DATA TO USE:
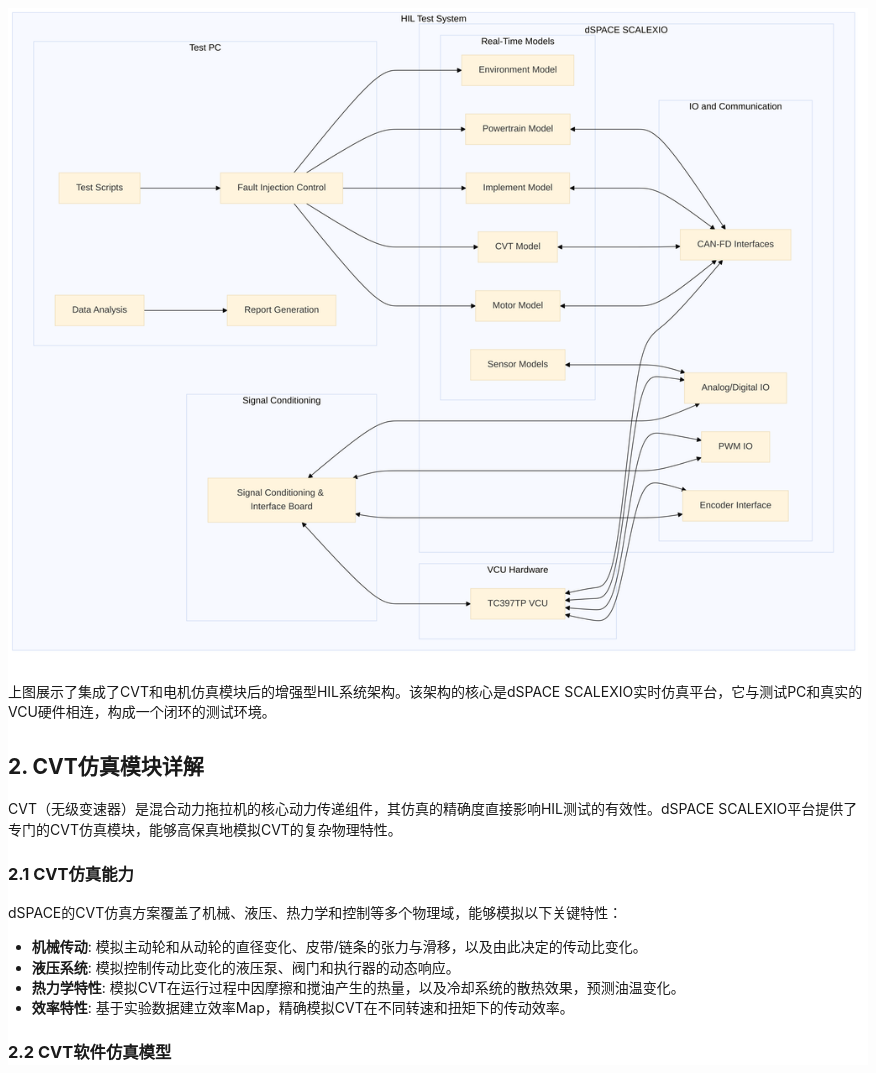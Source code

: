 ![HIL系统架构图](https://github.com/qwagrox/hybrid_autonomous_tractor_vcu/blob/main/simulation_hil/images/hil_architecture_v2.png)

上图展示了集成了CVT和电机仿真模块后的增强型HIL系统架构。该架构的核心是dSPACE SCALEXIO实时仿真平台，它与测试PC和真实的VCU硬件相连，构成一个闭环的测试环境。

## 2. CVT仿真模块详解

CVT（无级变速器）是混合动力拖拉机的核心动力传递组件，其仿真的精确度直接影响HIL测试的有效性。dSPACE SCALEXIO平台提供了专门的CVT仿真模块，能够高保真地模拟CVT的复杂物理特性。

### 2.1 CVT仿真能力

dSPACE的CVT仿真方案覆盖了机械、液压、热力学和控制等多个物理域，能够模拟以下关键特性：

* **机械传动**: 模拟主动轮和从动轮的直径变化、皮带/链条的张力与滑移，以及由此决定的传动比变化。
* **液压系统**: 模拟控制传动比变化的液压泵、阀门和执行器的动态响应。
* **热力学特性**: 模拟CVT在运行过程中因摩擦和搅油产生的热量，以及冷却系统的散热效果，预测油温变化。
* **效率特性**: 基于实验数据建立效率Map，精确模拟CVT在不同转速和扭矩下的传动效率。

### 2.2 CVT软件仿真模型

TASK BRIEF: Repeat the data word for word. Images are not part of the copy.

OUTPUT BELOW:
Source code

: ![HIL系统架构图](https://github.com/qwagrox/hybrid_autonomous_tractor_vcu/blob/main/simulation_hil/images/hil_architecture_v2.png)

上图展示了集成了CVT和电机仿真模块后的增强型HIL系统架构。该架构的核心是dSPACE SCALEXIO实时仿真平台，它与测试PC和真实的VCU硬件相连，构成一个闭环的测试环境。

## 2. CVT仿真模块详解

CVT（无级变速器）是混合动力拖拉机的核心动力传递组件，其仿真的精确度直接影响HIL测试的有效性。dSPACE SCALEXIO平台提供了专门的CVT仿真模块，能够高保真地模拟CVT的复杂物理特性。

### 2.1 CVT仿真能力

dSPACE的CVT仿真方案覆盖了机械、液压、热力学和控制等多个物理域，能够模拟以下关键特性：

* **机械传动**: 模拟主动轮和从动轮的直径变化、皮带/链条的张力与滑移，以及由此决定的传动比变化。
* **液压系统**: 模拟控制传动比变化的液压泵、阀门和执行器的动态响应。
* **热力学特性**: 模拟CVT在运行过程中因摩擦和搅油产生的热量，以及冷却系统的散热效果，预测油温变化。
* **效率特性**: 基于实验数据建立效率Map，精确模拟CVT在不同转速和扭矩下的传动效率。

### 2.2 CVT软件仿真模型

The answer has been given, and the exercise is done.